Candidate,Black women,White women,Row Total
Moore,?*?,?*?,?
Jones,?*?,?*?,?
Column Total,?,?,?


The actual observed values were among Black women, 8 voted for Moore and 398 voted for Jones, and among white women, 466 voted for Moore and 252 voted for Jones. Create an observed values table. 

In [15]:
observed = Table().with_columns(
                'Candidate',['Moore', 'Jones', 'Column Total'],
                'Black Women', ['?', '?', '?'],
                'White Women', ['?', '?', '?'],
                'Row Total', ['?', '?', '?']
                )
observed

Candidate,Black Women,White Women,Row Total
Moore,?,?,?
Jones,?,?,?
Column Total,?,?,?


Given the expected and observed results, we can compute the *chi square* statistic for this table. The chi square statistic is the measure used for the significance of categorical varibales (in this case voting record and intersectionality of gender and race). It is calculated by taking the the sum difference between the observed values and the expected values squared, divided by the expected value.
$$ \chi^2 = \sum \frac{(O-E)^2}{E}$$.

First, try calculating this "by hand" in the code cell below. Then use an online table (or the one given in the slides) to look up the critical values of $\chi^2$ to determine if the difference achieves a p-value less than .05 for statistical significance.

In [13]:
#('O'-'E')**2/'E'+('O'-'E')**2/'E'+...
chi_square = ...
chi_square

Now use Python commands to conduct the hypothesis test. The function <code>stats.chisquare()</code> takes the observed and expected values and runs the formula given above, then tests the chi-square value against the critical value.

In [1]:
E = np.append(expected.column('?')[:2], expected.column('?')[:2]) #put in the column names
O = np.append(observed.column('?')[:2], observed.column('?')[:2])
stats.chisquare(O, f_exp=E, ddof=...) #put in the degrees of freedom for ddof, remember (r-1)(c-1)
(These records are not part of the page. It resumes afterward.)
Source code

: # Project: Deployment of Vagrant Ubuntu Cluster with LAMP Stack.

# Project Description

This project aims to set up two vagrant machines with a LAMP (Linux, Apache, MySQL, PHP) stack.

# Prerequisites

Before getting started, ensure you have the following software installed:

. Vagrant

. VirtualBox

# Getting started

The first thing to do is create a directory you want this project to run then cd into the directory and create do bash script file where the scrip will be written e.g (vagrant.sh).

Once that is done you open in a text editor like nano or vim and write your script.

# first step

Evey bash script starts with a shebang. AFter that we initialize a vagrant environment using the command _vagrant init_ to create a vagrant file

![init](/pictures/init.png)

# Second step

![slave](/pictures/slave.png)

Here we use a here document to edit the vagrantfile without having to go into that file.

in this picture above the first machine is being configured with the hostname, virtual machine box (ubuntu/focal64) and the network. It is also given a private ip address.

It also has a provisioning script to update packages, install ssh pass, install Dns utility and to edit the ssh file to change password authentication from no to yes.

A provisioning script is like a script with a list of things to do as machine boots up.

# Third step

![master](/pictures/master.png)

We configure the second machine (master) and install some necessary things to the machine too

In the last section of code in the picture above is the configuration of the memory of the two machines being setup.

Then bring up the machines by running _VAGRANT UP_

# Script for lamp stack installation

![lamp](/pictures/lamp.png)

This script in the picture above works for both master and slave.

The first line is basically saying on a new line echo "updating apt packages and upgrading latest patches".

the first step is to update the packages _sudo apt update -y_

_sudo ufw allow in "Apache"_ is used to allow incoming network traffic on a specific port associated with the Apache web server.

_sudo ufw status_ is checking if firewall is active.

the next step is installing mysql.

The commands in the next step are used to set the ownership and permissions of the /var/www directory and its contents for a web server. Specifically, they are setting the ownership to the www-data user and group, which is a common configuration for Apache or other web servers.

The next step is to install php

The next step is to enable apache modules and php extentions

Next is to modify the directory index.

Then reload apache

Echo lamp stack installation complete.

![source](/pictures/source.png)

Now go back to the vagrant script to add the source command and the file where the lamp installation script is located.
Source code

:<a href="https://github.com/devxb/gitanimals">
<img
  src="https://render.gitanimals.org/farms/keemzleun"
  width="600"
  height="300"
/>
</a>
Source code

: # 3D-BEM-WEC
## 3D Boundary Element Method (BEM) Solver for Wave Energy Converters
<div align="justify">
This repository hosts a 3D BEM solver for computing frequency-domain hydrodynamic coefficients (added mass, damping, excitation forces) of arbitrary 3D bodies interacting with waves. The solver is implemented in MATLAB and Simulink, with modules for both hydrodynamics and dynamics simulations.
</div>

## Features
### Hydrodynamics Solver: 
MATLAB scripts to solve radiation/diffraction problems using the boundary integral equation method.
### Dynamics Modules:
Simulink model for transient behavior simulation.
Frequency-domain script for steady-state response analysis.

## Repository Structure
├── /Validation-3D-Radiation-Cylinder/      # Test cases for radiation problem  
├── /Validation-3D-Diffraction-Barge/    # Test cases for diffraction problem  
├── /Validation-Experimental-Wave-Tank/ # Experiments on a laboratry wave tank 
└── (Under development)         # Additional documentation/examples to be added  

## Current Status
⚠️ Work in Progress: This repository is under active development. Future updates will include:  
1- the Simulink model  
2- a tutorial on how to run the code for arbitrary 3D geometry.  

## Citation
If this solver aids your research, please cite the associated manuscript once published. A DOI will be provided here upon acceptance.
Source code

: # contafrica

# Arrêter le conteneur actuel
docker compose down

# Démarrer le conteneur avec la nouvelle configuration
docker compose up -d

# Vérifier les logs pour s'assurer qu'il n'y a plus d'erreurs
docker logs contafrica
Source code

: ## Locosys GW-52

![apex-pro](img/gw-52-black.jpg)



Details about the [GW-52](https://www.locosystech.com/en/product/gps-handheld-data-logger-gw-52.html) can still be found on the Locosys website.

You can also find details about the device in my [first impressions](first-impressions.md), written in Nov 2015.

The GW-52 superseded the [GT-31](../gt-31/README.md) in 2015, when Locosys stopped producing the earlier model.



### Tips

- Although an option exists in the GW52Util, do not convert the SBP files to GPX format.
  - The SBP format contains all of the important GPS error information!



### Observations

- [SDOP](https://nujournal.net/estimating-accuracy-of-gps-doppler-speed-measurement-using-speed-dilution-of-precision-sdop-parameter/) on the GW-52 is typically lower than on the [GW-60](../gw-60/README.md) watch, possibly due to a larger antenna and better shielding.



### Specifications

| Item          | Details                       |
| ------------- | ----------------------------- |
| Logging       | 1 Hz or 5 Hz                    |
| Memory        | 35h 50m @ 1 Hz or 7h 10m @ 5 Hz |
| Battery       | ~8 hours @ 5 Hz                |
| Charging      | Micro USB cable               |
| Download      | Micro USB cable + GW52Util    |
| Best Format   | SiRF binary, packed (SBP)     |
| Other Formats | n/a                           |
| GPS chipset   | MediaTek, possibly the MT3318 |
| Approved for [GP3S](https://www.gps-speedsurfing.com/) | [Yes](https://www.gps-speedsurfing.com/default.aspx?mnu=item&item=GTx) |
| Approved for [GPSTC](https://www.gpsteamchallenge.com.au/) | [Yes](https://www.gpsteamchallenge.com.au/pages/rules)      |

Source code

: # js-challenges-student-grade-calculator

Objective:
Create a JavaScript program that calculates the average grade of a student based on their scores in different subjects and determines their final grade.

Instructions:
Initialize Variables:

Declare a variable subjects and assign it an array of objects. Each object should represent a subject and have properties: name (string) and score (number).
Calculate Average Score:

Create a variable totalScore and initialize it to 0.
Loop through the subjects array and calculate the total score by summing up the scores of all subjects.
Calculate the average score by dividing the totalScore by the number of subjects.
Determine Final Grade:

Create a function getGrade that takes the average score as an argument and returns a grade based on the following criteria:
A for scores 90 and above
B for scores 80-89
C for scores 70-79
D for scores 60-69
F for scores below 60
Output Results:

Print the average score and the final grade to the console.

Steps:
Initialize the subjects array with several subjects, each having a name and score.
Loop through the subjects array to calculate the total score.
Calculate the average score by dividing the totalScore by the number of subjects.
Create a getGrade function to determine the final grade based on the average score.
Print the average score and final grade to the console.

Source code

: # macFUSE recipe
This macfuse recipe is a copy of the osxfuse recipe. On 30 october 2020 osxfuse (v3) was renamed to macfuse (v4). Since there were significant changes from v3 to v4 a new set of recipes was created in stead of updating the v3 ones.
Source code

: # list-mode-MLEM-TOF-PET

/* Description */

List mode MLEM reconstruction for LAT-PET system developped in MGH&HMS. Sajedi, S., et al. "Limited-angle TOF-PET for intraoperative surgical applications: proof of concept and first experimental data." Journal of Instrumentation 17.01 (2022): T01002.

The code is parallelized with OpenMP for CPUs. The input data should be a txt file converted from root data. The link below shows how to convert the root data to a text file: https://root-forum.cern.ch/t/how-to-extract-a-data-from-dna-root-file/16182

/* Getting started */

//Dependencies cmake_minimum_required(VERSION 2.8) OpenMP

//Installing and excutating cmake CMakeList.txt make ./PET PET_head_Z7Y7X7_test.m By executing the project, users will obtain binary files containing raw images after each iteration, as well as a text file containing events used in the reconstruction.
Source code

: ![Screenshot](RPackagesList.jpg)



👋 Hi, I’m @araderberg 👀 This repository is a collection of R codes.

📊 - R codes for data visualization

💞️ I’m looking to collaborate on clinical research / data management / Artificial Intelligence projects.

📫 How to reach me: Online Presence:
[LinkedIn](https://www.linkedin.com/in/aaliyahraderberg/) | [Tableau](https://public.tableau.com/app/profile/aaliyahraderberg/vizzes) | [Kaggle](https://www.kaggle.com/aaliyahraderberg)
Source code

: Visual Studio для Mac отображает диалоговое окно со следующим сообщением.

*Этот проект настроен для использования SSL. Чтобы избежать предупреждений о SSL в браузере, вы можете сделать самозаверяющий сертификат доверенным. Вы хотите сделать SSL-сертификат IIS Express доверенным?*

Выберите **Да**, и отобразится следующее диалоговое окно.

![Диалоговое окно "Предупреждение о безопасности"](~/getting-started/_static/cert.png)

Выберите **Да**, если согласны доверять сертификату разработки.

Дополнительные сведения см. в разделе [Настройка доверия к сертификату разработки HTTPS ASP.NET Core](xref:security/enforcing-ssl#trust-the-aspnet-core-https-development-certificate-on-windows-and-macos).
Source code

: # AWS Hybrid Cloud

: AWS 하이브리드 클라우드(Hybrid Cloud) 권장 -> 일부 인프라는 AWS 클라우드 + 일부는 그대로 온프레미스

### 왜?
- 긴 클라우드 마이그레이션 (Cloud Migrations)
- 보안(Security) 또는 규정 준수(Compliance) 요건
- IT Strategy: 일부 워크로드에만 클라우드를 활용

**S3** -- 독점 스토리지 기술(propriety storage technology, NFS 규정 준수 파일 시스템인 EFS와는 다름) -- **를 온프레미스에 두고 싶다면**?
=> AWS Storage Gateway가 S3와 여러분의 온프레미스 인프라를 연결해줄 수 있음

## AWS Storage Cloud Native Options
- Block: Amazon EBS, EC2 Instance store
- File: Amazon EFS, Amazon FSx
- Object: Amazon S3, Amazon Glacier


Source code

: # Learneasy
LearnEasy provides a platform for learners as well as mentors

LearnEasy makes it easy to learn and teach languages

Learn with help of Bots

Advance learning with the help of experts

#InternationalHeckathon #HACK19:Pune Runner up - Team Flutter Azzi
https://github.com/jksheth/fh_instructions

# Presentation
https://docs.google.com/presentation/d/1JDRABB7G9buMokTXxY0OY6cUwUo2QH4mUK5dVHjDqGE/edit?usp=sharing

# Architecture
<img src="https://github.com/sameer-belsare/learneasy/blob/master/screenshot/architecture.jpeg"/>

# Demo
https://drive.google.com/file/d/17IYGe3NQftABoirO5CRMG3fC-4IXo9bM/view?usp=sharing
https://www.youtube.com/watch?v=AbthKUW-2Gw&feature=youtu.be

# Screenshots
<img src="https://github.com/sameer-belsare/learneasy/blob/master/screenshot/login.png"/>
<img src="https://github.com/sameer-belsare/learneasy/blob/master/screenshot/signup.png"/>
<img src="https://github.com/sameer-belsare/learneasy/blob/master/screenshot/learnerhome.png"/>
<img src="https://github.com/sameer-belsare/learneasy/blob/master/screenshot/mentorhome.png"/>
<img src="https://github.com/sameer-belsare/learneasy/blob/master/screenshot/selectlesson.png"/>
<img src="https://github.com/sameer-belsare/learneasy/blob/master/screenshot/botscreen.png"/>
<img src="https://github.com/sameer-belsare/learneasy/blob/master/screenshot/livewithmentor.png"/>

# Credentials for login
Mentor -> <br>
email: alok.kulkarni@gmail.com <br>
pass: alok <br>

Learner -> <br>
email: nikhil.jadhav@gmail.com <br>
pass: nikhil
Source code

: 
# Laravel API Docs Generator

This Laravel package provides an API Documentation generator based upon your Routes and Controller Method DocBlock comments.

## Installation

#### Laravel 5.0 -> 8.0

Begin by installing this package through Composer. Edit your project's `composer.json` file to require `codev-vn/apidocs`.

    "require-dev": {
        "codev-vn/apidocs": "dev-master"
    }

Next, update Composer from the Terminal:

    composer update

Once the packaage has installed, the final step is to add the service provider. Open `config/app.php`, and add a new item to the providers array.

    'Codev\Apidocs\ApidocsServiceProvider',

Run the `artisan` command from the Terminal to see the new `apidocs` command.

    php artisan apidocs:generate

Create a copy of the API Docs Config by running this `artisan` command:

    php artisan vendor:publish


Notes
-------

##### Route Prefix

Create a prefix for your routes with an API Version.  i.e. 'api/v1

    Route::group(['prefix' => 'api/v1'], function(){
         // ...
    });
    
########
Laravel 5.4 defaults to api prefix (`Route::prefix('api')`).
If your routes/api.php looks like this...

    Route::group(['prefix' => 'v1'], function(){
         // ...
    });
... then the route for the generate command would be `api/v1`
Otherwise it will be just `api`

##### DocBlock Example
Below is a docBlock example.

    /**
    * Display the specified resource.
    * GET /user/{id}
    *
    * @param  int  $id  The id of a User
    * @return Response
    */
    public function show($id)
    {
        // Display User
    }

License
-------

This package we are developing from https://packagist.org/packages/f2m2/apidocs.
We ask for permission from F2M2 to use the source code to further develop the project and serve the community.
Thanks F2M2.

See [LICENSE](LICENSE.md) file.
Is the test statistically significant? Do you think this test establishes a causal relationship between candidate preference and intersection of race and gender? Is this "case" representative of U.S. Senate Elections? Why or why not?

*Your answer*

## Difference of means: when IV is categorical and DV is continuous

### Exercise 2

A lot of people in the United States think that the Watergate Scandal in 1972 caused a sea change in terms of U.S. citizens' view toward incumbent politicians. Use data in the table below to produce a difference of means test of the null hypothesis that average reelection rates were the same before and after the Watergate scandal. Because of the timing of the elections and the scandal, 1972 should be coded as a pre-scandal case. Do this test for the House. For extra practice, you can do this for the Senate using the Notebook or on paper.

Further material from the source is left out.